◆ WHAT THE TASK REQUIRES ◆
Each line that includes the word "intercepts" should be copied from the records.

Plain-text document sources:
◇ ◇ ◇ ◇ ◇ ◇ ◇

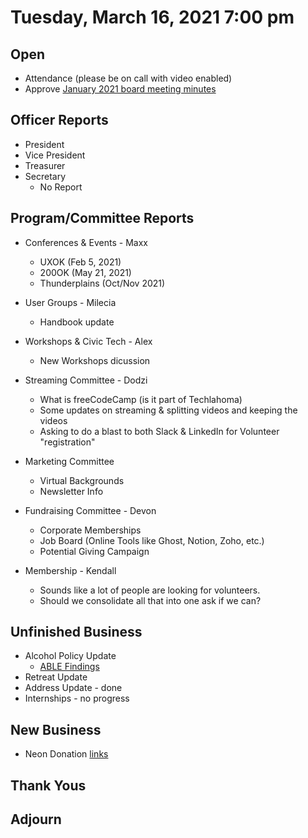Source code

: 
  
  
  
# Tuesday, March 16, 2021 7:00 pm

## Open

- Attendance (please be on call with video enabled)
- Approve [January 2021 board meeting minutes](https://github.com/techlahoma/board_meetings/blob/master/2021/01_January_minutes.md)

## Officer Reports

- President
- Vice President
- Treasurer 
- Secretary 
	- No Report

## Program/Committee Reports

- Conferences & Events - Maxx
	- UXOK (Feb 5, 2021)
	- 200OK (May 21, 2021)
	- Thunderplains (Oct/Nov 2021)

- User Groups - Milecia
	- Handbook update 
- Workshops & Civic Tech - Alex
	- New Workshops dicussion
- Streaming Committee - Dodzi 
	- What is freeCodeCamp (is it part of Techlahoma)
	- Some updates on streaming & splitting videos and keeping the videos 
	- Asking to do a blast to both Slack & LinkedIn for Volunteer "registration" 
- Marketing Committee	
	- Virtual Backgrounds
	- Newsletter Info
- Fundraising Committee - Devon
	- Corporate Memberships
	- Job Board (Online Tools like Ghost, Notion, Zoho, etc.)
	- Potential Giving Campaign 
- Membership - Kendall
	- Sounds like a lot of people are looking for volunteers.
	- Should we consolidate all that into one ask if we can?


## Unfinished Business
- Alcohol Policy Update 
	- [ABLE Findings](https://docs.google.com/document/d/1DaFrU6qBykvTGi_O4wlaDCUJie5aER7Za3oUhFla9ug)
- Retreat Update 
- Address Update - done
- Internships - no progress


## New Business
- Neon Donation [links](https://www.techlahoma.org/donations)

## Thank Yous

## Adjourn

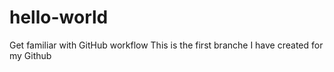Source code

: # hello-world
Get familiar with GitHub workflow 
This is the first branche I have created for my Github
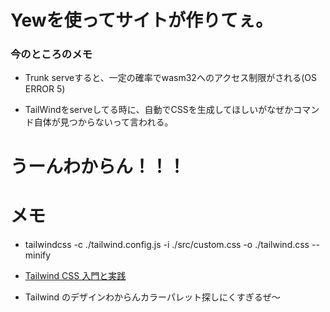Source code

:# Yewを使ってサイトが作りてぇ。

### 今のところのメモ
* Trunk serveすると、一定の確率でwasm32へのアクセス制限がされる(OS ERROR 5)


* TailWindをserveしてる時に、自動でCSSを生成してほしいがなぜかコマンド自体が見つからないって言われる。

# うーんわからん！！！

# メモ
* tailwindcss -c ./tailwind.config.js -i ./src/custom.css -o ./tailwind.css --minify

* [Tailwind CSS 入門と実践](https://zenn.dev/yohei_watanabe/books/c0b573713734b9/viewer/dffdcd)

* Tailwind のデザインわからんカラーパレット探しにくすぎるぜ～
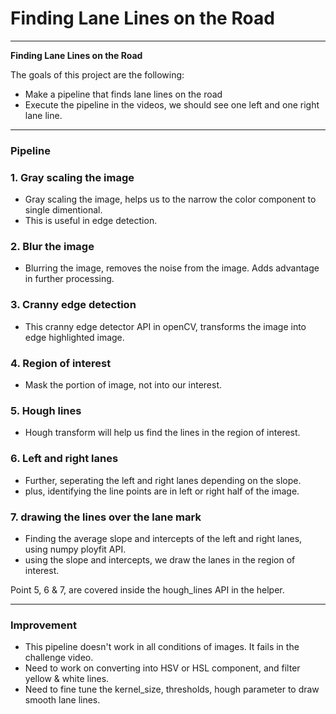 # **Finding Lane Lines on the Road** 

---

**Finding Lane Lines on the Road**

The goals of this project are the following:
* Make a pipeline that finds lane lines on the road
* Execute the pipeline in the videos, we should see one left and one right lane line.

---

### Pipeline

### 1. Gray scaling the image

* Gray scaling the image, helps us to the narrow the color component to single dimentional.
* This is useful in edge detection.

### 2. Blur the image

* Blurring the image, removes the noise from the image. Adds advantage in further processing.

### 3. Cranny edge detection

* This cranny edge detector API in openCV, transforms the image into edge highlighted image.

### 4. Region of interest

* Mask the portion of image, not into our interest.

### 5. Hough lines

* Hough transform will help us find the lines in the region of interest.

### 6. Left and right lanes

* Further, seperating the left and right lanes depending on the slope.
* plus, identifying the line points are in left or right half of the image.

### 7. drawing the lines over the lane mark

* Finding the average slope and intercepts of the left and right lanes, using numpy ployfit API.
* using the slope and intercepts, we draw the lanes in the region of interest.

Point 5, 6 & 7, are covered inside the hough_lines API in the helper.


---

### Improvement

* This pipeline doesn't work in all conditions of images. It fails in the challenge video.
* Need to work on converting into HSV or HSL component, and filter yellow & white lines.
* Need to fine tune the kernel_size, thresholds, hough parameter to draw smooth lane lines.
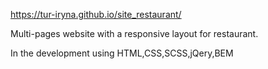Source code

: https://tur-iryna.github.io/site_restaurant/

Multi-pages website with a responsive layout for restaurant.

In the development using HTML,CSS,SCSS,jQery,BEM
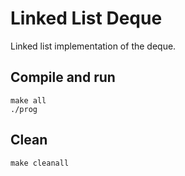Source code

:# Linked List Deque

Linked list implementation of the deque.

## Compile and run

    make all
    ./prog

## Clean

    make cleanall
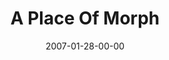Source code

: ---
layout: message
category: message
series: "Morph"
title: "A Place Of Morph"
date: 2007-01-28-00-00
message_id: 34
audio: "http://s3.amazonaws.com/crossroads-media/media/legacy/mp3/Morph_04_A_Place_of_Morph_1-28-07_Tome.mp3"
audio-duration: "44:35"
explicit: false
---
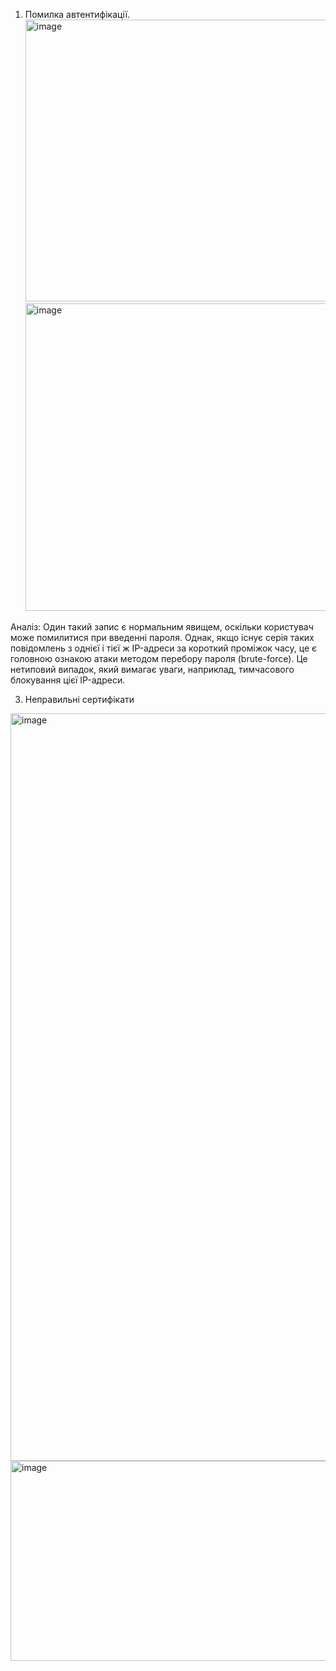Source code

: 
1. Помилка автентифікації.
   <img width="1749" height="451" alt="image" src="https://github.com/user-attachments/assets/1b128fa6-de3e-411c-9a93-5a5572ccee91" />
   <img width="1460" height="492" alt="image" src="https://github.com/user-attachments/assets/878fa3e9-bfb0-49f1-8d3d-a72f4f9f0dde" />
   
Аналіз: Один такий запис є нормальним явищем, оскільки користувач може помилитися при введенні пароля.
Однак, якщо існує серія таких повідомлень з однієї і тієї ж IP-адреси за короткий проміжок часу, це є головною ознакою атаки методом перебору пароля (brute-force).
Це нетиповий випадок, який вимагає уваги, наприклад, тимчасового блокування цієї IP-адреси.

3. Неправильні сертифікати
 <img width="3097" height="1196" alt="image" src="https://github.com/user-attachments/assets/cca86751-15b0-415c-b2f3-83d1f225a67a" />

<img width="1164" height="320" alt="image" src="https://github.com/user-attachments/assets/43d49d9a-f39d-4cf1-ba60-380781407837" />

 
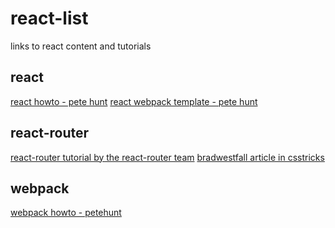 # react-list
links to react content and tutorials

## react
[react howto - pete hunt](https://github.com/petehunt/react-howto)
[react webpack template - pete hunt]()

## react-router
[react-router tutorial by the react-router team](https://github.com/reactjs/react-router-tutorial)
[bradwestfall article in csstricks](https://github.com/bradwestfall/CSS-Tricks-React-Series/tree/master/guide-2-container-components)

## webpack
[webpack howto - petehunt](https://github.com/petehunt/webpack-howto)

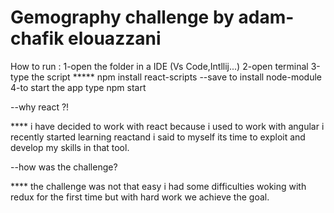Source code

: # Gemography challenge by adam-chafik elouazzani
How to run : 
1-open the folder in a IDE (Vs Code,Intllij...)
2-open terminal
3-type the script ***** npm install react-scripts --save to install node-module
4-to start the app type npm start

--why react ?!

**** i have decided to work with react because i used to work with angular i recently started learning reactand i said to myself
its time to exploit and develop my skills in that tool.

--how was the challenge?

**** the challenge was not that easy i had some difficulties woking with redux for the first time but with hard work we achieve the goal.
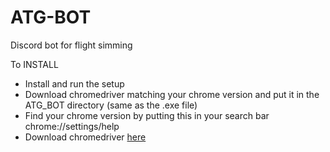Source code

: # ATG-BOT
Discord bot for flight simming


To INSTALL

- Install and run the setup
- Download chromedriver matching your chrome version and put it in the ATG_BOT directory (same as the .exe file)
- Find your chrome version by putting this in your search bar chrome://settings/help
- Download chromedriver [here](https://chromedriver.chromium.org/downloads)
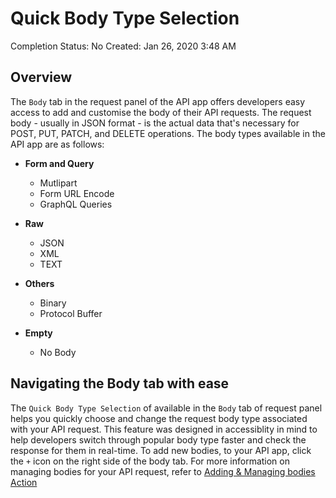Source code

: # Quick Body Type Selection

Completion Status: No
Created: Jan 26, 2020 3:48 AM


## Overview

The `Body` tab in the request panel of the API app offers developers easy access to add and customise the body of their API requests. The request body - usually in JSON format - is the actual data that's necessary for POST, PUT, PATCH, and DELETE operations. The body types available in the API app are as follows:

- **Form and Query**
  - Mutlipart
  - Form URL Encode
  - GraphQL Queries

- **Raw**
  - JSON
  - XML
  - TEXT

- **Others**
  - Binary
  - Protocol Buffer

- **Empty**
  - No Body

## Navigating the Body tab with ease

The `Quick Body Type Selection` of available in the `Body` tab of request panel helps you quickly choose and change the request body type associated with your API request. This feature was designed in accessiblity in mind to help developers switch through popular body type faster and check the response for them in real-time. To add new bodies, to your API app, click the `+` icon on the right side of the body tab. For more information on managing bodies for your API request, refer to [Adding & Managing bodies Action](LINK)
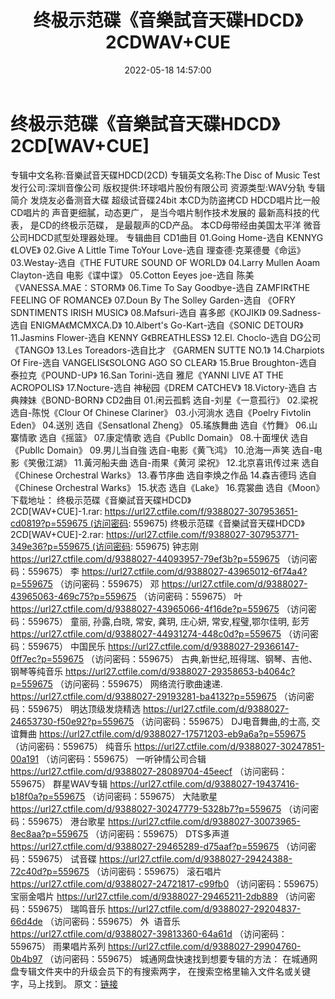 ﻿---
title: 终极示范碟《音樂試音天碟HDCD》2CDWAV+CUE
date: 2022-05-18 14:57:00
categories: 试音碟、非卖品、发烧碟
tags: 纯音雅乐
---
# 终极示范碟《音樂試音天碟HDCD》2CD[WAV+CUE]

专辑中文名称:音樂試音天碟HDCD(2CD)
专辑英文名称:The Disc of Music Test
发行公司:深圳音像公司
版权提供:环球唱片股份有限公司
资源类型:WAV分轨
专辑简介
发烧友必备测音大碟
超级试音碟24bit
本CD为防盗拷CD
HDCD唱片比一般CD唱片的
声音更细膩，动态更广，
是当今唱片制作技术发展的
最新高科技的代表，
是CD的终极示范碟，
是最靓声的CD产品。
本CD母带经由美国太平洋
微音公司HDCD贰型处理器处理。
专辑曲目
CD1曲目
01.Going Home-选自 KENNYG《LOVE》
02.Give A Little Time ToYour Love-选自 理查德·克莱德曼《命运》
03.Westay-选自《THE FUTURE SOUND OF WORLD》
04.Larry Mullen Aoam Clayton-选自 电影《谍中谍》
05.Cotton Eeyes joe-选自 陈美《VANESSA.MAE：STORM》
06.Time To Say Goodbye-选自 ZAMFIR《THE FEELING OF ROMANCE》
07.Doun By The Solley Garden-选自 《OFRY SDNTIMENTS IRISH MUSIC》
08.Mafsuri-选自 喜多郎《KOJIKI》
09.Sadness-选自 ENIGMA《MCMXCA.D》
10.Albert's Go-Kart-选自《SONIC DETOUR》
11.Jasmins Flower-选自 KENNY G《BREATHLESS》
12.El. Choclo-选自 DG公司《TANGO》
13.Les Toreadors-选自比才 《GARMEN SUTTE NO.1》
14.Charpiots Of Fire-选自 VANGELIS《SOLONG AGO SO CLEAR》
15.Brue Broughton-选自 泰拉克《POUND-UP》
16.San Torini-选自 雅尼《YANNI LIVE AT THE ACROPOLIS》
17.Nocture-选自 神秘园《DREM CATCHEV》
18.Victory-选自 古典辣妹《BOND-BORN》
CD2曲目
01.闲云孤鹤 选自-刘星《一意孤行》
02.梁祝 选自-陈悦《Clour Of Chinese Clariner》
03.小河淌水 选自《Poelry Fivtolin Eden》
04.送別 选自《Sensatlonal Zheng》
05.瑤族舞曲 选自《竹舞》
06.山寨情歌 选自《摇篮》
07.康定情歌 选自《Publlc Domain》
08.十面埋伏 选自《Publlc Domain》
09.男儿当自強 选自-电影《黄飞鸿》
10.沧海一声笑 选自-电影《笑傲江湖》
11.黃河船夫曲 选自-雨果《黄河 梁祝》
12.北京喜讯传过来 选自《Chinese Orchestral Warks》
13.春节序曲 选自李焕之作品
14.森吉德玛 选自《Chinese Orchestral Warks》
15.状态 选自《Lake》
16.霓裳曲 选自《Moon》
下载地址：
终极示范碟《音樂試音天碟HDCD》2CD[WAV+CUE]-1.rar: https://url27.ctfile.com/f/9388027-307953651-cd0819?p=559675 (访问密码:
559675)
终极示范碟《音樂試音天碟HDCD》2CD[WAV+CUE]-2.rar: https://url27.ctfile.com/f/9388027-307953771-349e36?p=559675 (访问密码:
559675)
钟志刚
https://url27.ctfile.com/d/9388027-44093957-79ef3b?p=559675
（访问密码：559675）
李
https://url27.ctfile.com/d/9388027-43965012-6f74a4?p=559675
（访问密码：559675）
邓
https://url27.ctfile.com/d/9388027-43965063-469c75?p=559675
（访问密码：559675）
叶
https://url27.ctfile.com/d/9388027-43965066-4f16de?p=559675
（访问密码：559675）
童丽, 孙露,白晓, 常安, 龚玥, 庄心妍, 常安,程璧,鄂尔佳明, 彭芳
https://url27.ctfile.com/d/9388027-44931274-448c0d?p=559675
（访问密码：559675）
中国民乐
https://url27.ctfile.com/d/9388027-29366147-0ff7ec?p=559675
（访问密码：559675）
古典,新世纪,班得瑞、钢琴、吉他、钢琴等纯音乐
https://url27.ctfile.com/d/9388027-29358653-b4064c?p=559675
（访问密码：559675）
网络流行歌曲速递.
https://url27.ctfile.com/d/9388027-29193281-ba4132?p=559675
（访问密码：559675）
明达顶级发烧精选
https://url27.ctfile.com/d/9388027-24653730-f50e92?p=559675
（访问密码：559675）
DJ电音舞曲,的士高, 交谊舞曲
https://url27.ctfile.com/d/9388027-17571203-eb9a6a?p=559675
（访问密码：559675）
纯音乐
https://url27.ctfile.com/d/9388027-30247851-00a191
（访问密码：559675）
一听钟情公司合辑
https://url27.ctfile.com/d/9388027-28089704-45eecf
（访问密码：559675）
群星WAV专辑
https://url27.ctfile.com/d/9388027-19437416-b18f0a?p=559675
（访问密码：559675）
大陆歌星
https://url27.ctfile.com/d/9388027-30247779-5328b7?p=559675
（访问密码：559675）
港台歌星
https://url27.ctfile.com/d/9388027-30073965-8ec8aa?p=559675
（访问密码：559675）
DTS多声道
https://url27.ctfile.com/d/9388027-29465289-d75aaf?p=559675
（访问密码：559675）
试音碟
https://url27.ctfile.com/d/9388027-29424388-72c40d?p=559675
（访问密码：559675）
滚石唱片
https://url27.ctfile.com/d/9388027-24721817-c99fb0
（访问密码：559675）
宝丽金唱片
https://url27.ctfile.com/d/9388027-29465211-2db889
（访问密码：559675）
瑞鸣音乐
https://url27.ctfile.com/d/9388027-29204837-66d4de
（访问密码：559675）
外  语音乐
https://url27.ctfile.com/d/9388027-39813360-64a61d
（访问密码：559675）
雨果唱片系列
https://url27.ctfile.com/d/9388027-29904760-0b4b97
（访问密码：559675）
城通网盘快速找到想要专辑的方法：
在城通网盘专辑文件夹中的升级会员下的有搜索两字，
在搜索空格里输入文件名或关键字，马上找到。
原文：[链接](https://blog.sina.com.cn/s/blog_1647c7e7601030xat.html)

◇ ◇ ◇ ◇ ◇ ◇ ◇

◆ EXERCISE RESPONSE ◆
* Finding the average slope and intercepts of the left and right lanes, using numpy ployfit API.
* using the slope and intercepts, we draw the lanes in the region of interest.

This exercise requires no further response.